▶ [Exercise] Copy every line of the data that includes the string "metal".

[Data Boundary: Start]

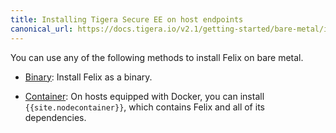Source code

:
 ```yaml
---
title: Installing Tigera Secure EE on host endpoints
canonical_url: https://docs.tigera.io/v2.1/getting-started/bare-metal/installation/
---
```


You can use any of the following methods to install Felix on bare metal.

- [Binary](binary): Install Felix as a binary.

- [Container](container): On hosts equipped with Docker, you can install `{{site.nodecontainer}}`,
  which contains Felix and all of its dependencies.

[Data Boundary: End]

▶ [Exercise response]
canonical_url: https://docs.tigera.io/v2.1/getting-started/bare-metal/installation/
You can use any of the following methods to install Felix on bare metal.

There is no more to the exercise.